◆ **Directions for this task**:
Please return all lines of the data below containing the string "Será".

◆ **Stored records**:

Start of Block

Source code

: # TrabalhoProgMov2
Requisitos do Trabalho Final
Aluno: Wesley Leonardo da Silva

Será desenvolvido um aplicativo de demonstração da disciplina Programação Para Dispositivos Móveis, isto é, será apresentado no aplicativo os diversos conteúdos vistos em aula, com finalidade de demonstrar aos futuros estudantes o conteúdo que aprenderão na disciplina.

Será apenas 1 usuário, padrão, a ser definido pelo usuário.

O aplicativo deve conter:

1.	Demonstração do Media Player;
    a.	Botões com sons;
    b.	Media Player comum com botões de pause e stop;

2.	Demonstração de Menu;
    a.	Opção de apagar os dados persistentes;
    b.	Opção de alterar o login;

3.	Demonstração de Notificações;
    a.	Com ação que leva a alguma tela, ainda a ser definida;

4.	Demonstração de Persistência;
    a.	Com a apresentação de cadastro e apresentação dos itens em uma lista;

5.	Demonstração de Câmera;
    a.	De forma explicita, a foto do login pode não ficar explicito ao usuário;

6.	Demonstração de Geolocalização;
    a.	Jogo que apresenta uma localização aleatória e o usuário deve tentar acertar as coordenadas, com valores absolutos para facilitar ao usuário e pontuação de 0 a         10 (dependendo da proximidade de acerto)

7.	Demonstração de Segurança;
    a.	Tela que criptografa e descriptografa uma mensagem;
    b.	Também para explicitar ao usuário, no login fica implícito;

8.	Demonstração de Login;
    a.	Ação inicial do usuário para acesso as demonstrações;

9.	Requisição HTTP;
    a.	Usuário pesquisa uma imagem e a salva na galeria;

End of Block
Start of Block

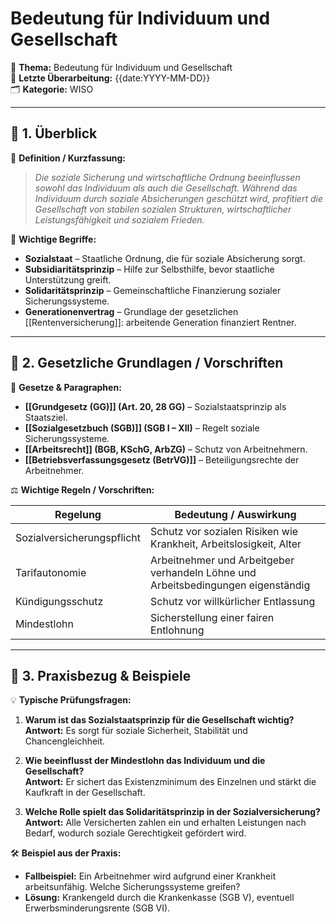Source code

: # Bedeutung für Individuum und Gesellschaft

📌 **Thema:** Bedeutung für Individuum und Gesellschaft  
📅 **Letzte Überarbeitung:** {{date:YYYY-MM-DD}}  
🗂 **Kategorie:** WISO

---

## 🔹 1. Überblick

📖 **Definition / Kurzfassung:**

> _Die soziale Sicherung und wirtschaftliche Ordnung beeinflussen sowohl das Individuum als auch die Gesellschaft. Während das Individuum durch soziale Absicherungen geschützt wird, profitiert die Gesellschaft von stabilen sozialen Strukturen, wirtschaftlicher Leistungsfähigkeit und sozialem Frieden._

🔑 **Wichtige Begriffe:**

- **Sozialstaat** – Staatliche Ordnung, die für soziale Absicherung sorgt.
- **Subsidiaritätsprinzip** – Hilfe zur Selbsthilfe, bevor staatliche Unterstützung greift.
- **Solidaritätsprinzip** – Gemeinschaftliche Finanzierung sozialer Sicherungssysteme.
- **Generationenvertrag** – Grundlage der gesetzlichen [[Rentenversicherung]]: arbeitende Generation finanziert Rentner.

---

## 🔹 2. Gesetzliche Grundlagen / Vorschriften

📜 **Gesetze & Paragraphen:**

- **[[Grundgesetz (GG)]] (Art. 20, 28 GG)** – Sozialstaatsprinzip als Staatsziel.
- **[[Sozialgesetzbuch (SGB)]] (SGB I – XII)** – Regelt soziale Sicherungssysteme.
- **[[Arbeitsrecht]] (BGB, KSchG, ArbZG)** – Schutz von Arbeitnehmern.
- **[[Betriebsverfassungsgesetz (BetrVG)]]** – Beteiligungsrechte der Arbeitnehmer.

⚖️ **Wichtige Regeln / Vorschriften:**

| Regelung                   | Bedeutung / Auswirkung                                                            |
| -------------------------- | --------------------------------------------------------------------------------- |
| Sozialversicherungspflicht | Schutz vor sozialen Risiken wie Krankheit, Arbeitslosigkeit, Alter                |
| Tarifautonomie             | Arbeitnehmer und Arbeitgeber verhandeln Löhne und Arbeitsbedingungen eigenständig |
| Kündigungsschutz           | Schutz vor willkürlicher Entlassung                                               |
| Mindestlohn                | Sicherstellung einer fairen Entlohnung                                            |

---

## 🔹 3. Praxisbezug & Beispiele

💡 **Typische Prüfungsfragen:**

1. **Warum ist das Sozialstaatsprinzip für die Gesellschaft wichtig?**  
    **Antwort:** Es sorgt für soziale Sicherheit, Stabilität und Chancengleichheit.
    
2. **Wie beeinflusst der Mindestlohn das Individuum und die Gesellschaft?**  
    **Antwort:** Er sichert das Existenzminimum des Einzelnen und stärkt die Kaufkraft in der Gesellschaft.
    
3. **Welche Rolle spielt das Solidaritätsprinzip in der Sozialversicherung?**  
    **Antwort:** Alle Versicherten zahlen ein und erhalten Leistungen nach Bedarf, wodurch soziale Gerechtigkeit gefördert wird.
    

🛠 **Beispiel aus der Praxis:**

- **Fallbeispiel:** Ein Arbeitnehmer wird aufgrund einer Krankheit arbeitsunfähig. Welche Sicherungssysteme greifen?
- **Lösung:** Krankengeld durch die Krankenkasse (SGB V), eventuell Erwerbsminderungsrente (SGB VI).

End of Block

◆ **Output for this task**:
Será desenvolvido um aplicativo de demonstração da disciplina Programação Para Dispositivos Móveis, isto é, será apresentado no aplicativo os diversos conteúdos vistos em aula, com finalidade de demonstrar aos futuros estudantes o conteúdo que aprenderão na disciplina.
Será apenas 1 usuário, padrão, a ser definido pelo usuário.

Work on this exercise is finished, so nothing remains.